There are several scholarly articles8-10 on seizures in developed and developing countries but to the best of our knowledge none has reported its occurrence with symblepharon. Seizure is a frightening experience and the eye is often the least area of interest during an attack. It is therefore not surprising that the relation of a seizure victim and perhaps the attending internist pay limited attention to its ocular sequelae. Note-worthy is that ocular signs are prominent features of a seizure spell and bound to attract diverse interventional measures. In the case under review, onion was used which could cause serious ocular surface irritation, and subsequent conjunctival surface adhesion especially with secondary bacterial infection.
The application of home remedies such as herbal preparations, urine, breast milk, onions and kerosene to treat eye conditions is a common occurrence in Nigeria and other parts of Africa11-13. The consequence of this unorthodox practice is avoidable blindness often from significant corneal morbidity.

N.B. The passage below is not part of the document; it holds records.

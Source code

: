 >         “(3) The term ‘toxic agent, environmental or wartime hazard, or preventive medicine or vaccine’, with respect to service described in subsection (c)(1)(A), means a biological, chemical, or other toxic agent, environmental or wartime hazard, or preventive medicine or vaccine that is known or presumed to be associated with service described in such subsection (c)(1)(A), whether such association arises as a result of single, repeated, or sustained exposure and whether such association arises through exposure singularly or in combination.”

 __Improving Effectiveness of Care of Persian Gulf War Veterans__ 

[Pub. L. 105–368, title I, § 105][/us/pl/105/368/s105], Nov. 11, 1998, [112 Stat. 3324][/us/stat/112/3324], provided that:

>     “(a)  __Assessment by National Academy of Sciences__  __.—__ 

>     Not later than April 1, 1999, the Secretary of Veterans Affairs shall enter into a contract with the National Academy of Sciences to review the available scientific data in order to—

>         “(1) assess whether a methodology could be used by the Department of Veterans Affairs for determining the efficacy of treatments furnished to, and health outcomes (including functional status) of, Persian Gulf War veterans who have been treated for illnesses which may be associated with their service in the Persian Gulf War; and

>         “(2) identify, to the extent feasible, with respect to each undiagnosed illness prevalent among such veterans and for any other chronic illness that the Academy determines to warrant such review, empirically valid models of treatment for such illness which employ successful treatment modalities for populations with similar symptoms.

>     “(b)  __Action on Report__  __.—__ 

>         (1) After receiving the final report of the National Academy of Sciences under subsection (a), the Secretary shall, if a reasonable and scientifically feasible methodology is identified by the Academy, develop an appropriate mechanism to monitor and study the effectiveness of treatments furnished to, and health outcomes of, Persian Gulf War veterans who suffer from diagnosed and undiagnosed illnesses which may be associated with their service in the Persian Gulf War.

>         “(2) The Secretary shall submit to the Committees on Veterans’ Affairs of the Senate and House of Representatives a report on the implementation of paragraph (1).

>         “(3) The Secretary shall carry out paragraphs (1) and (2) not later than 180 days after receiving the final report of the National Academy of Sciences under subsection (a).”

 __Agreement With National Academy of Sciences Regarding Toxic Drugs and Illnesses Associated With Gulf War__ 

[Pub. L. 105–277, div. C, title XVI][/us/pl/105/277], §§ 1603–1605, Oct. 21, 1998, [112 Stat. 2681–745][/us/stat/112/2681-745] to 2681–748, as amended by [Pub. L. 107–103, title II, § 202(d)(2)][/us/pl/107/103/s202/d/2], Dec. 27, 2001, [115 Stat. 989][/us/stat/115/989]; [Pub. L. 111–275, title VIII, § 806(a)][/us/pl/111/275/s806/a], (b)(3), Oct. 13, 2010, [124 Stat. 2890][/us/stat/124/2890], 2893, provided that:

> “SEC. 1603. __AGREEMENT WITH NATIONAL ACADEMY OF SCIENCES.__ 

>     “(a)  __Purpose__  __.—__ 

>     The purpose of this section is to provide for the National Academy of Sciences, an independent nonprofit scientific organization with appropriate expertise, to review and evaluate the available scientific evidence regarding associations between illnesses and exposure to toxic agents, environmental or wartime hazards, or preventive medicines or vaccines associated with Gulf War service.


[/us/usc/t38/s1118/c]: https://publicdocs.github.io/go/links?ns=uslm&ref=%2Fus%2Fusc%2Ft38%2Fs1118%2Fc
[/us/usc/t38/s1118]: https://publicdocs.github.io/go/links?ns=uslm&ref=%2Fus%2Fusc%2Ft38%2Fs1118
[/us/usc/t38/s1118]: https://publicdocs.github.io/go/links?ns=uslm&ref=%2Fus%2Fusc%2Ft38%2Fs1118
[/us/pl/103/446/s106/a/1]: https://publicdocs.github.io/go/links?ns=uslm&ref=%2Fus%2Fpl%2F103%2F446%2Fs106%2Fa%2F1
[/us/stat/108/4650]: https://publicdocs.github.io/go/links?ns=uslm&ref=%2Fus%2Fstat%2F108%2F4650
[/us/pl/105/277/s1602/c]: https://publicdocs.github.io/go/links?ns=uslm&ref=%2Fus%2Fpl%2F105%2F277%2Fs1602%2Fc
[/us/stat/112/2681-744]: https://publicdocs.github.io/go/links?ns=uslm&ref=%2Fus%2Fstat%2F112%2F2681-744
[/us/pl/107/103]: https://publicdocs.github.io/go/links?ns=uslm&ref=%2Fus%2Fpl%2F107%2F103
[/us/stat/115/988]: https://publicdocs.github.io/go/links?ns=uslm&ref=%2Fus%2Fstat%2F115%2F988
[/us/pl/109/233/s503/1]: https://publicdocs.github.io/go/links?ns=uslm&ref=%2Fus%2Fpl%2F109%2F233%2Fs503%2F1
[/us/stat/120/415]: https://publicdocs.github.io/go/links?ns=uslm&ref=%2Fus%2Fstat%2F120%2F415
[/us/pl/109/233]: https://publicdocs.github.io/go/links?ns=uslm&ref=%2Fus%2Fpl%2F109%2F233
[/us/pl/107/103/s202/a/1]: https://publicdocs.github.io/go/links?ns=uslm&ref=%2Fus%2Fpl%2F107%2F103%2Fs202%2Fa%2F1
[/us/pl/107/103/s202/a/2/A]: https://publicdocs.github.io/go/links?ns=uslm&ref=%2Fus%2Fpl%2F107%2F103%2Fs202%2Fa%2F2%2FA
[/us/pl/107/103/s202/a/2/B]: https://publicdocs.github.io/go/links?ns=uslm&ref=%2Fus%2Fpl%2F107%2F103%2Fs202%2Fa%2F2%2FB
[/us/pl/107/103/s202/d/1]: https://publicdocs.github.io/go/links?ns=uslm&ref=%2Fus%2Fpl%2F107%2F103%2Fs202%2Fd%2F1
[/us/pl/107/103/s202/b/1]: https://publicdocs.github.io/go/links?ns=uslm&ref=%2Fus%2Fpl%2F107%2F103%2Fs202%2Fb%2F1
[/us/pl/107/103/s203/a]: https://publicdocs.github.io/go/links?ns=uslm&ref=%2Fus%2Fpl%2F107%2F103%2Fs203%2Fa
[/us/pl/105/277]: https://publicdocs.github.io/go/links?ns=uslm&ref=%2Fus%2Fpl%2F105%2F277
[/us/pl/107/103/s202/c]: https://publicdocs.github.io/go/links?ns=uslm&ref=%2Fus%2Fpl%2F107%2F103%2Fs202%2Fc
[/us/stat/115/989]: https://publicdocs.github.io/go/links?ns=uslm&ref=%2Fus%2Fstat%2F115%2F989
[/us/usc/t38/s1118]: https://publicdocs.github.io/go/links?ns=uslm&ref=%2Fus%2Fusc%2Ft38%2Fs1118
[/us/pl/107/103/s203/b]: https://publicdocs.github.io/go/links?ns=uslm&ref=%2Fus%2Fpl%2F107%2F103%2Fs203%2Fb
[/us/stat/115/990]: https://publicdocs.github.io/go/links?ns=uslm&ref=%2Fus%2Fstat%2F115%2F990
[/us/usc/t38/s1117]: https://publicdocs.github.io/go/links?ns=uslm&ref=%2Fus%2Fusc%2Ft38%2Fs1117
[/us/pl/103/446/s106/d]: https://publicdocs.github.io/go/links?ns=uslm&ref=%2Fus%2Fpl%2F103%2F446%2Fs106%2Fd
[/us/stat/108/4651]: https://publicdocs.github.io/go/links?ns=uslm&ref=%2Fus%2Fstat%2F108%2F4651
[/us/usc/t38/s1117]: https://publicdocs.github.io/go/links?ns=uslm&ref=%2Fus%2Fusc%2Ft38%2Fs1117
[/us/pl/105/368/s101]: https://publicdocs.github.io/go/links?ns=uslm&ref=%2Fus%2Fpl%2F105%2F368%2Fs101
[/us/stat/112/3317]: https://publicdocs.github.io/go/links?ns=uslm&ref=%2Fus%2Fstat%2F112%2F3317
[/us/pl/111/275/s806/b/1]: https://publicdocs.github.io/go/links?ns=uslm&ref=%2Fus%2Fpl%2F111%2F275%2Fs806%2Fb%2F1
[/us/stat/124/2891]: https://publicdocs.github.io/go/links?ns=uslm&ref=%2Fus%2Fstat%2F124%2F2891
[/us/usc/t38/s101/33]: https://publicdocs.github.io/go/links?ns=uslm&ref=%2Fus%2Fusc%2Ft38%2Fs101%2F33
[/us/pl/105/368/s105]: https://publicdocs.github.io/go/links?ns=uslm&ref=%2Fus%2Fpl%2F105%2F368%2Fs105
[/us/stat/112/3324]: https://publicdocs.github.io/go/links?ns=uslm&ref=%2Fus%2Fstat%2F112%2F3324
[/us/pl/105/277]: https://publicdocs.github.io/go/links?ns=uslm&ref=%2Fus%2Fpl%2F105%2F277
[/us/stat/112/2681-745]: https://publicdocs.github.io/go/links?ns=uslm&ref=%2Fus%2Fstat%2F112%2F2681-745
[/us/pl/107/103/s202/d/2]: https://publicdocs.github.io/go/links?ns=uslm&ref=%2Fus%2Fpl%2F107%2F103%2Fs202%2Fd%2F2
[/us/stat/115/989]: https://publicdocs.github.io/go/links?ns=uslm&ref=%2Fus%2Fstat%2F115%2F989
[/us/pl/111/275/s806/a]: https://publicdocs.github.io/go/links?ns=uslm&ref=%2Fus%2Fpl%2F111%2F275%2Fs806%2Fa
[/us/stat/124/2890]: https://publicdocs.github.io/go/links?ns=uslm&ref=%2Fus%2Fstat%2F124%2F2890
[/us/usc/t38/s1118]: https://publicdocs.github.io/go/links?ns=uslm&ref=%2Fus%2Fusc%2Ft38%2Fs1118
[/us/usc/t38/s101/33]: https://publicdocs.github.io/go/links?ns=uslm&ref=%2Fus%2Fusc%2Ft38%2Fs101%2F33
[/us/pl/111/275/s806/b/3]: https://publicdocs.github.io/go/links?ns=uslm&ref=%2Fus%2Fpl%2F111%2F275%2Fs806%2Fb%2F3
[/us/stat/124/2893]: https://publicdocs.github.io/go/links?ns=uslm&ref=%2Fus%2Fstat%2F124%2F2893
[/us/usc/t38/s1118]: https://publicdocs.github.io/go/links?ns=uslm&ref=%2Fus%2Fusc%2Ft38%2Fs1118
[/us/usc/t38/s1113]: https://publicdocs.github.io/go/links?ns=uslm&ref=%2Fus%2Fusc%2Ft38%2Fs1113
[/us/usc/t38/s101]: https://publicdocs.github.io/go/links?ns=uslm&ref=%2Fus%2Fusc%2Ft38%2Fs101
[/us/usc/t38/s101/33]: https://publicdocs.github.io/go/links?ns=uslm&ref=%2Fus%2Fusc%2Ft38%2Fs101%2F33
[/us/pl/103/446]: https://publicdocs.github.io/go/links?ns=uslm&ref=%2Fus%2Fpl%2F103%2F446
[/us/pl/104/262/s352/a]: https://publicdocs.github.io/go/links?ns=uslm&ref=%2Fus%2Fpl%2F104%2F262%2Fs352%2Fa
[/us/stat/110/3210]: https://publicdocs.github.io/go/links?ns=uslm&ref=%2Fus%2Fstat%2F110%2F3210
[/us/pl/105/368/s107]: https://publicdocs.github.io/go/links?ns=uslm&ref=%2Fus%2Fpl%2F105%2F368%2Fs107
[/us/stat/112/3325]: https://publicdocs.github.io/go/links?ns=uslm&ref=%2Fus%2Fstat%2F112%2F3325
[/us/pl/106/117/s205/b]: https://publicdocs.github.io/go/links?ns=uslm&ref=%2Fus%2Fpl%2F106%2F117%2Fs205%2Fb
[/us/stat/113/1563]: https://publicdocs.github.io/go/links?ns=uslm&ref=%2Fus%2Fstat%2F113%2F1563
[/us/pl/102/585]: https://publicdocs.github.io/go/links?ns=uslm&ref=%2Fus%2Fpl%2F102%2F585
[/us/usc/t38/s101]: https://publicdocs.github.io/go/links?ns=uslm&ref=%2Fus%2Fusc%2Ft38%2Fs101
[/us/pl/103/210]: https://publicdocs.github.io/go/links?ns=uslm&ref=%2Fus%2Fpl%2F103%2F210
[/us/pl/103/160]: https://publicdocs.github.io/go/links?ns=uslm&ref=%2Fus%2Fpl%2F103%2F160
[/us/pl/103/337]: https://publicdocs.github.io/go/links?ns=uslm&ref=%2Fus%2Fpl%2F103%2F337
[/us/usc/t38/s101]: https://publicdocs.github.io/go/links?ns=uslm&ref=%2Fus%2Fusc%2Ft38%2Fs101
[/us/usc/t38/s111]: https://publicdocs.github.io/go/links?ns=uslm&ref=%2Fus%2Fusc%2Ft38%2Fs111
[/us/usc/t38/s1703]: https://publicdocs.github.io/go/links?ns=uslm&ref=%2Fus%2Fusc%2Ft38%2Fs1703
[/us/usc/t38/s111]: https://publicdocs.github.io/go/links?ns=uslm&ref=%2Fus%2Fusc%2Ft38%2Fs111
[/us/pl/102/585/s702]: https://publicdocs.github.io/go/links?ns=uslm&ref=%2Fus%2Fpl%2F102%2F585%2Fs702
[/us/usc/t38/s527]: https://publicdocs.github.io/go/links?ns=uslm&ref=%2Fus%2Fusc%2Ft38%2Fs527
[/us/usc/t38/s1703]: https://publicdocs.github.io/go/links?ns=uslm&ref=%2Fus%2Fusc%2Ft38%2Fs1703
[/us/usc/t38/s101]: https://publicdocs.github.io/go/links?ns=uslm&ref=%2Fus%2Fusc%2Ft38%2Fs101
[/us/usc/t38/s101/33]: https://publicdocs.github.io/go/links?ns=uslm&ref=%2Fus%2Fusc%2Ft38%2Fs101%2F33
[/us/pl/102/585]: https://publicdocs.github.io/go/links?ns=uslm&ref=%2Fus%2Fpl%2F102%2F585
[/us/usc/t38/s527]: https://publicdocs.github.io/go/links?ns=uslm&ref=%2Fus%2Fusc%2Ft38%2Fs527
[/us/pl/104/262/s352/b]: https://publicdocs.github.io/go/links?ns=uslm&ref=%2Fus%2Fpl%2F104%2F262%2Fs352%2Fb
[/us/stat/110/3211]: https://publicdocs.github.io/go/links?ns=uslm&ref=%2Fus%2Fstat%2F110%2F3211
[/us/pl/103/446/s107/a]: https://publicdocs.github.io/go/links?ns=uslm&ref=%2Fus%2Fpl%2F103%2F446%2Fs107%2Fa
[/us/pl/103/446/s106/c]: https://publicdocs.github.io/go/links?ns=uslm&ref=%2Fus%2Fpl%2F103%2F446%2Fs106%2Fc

It is hoped this report has created a much needed awareness that within the spectrum of ocular disturbances that could result from a seizure episode is symblepharon. Symblepharon is associated with significant ocular morbidity and persists long after the seizure has been forgotten. It is therefore recommended that creation of public awareness on seizures should embrace preventing ancillary complications that result from various interventional efforts.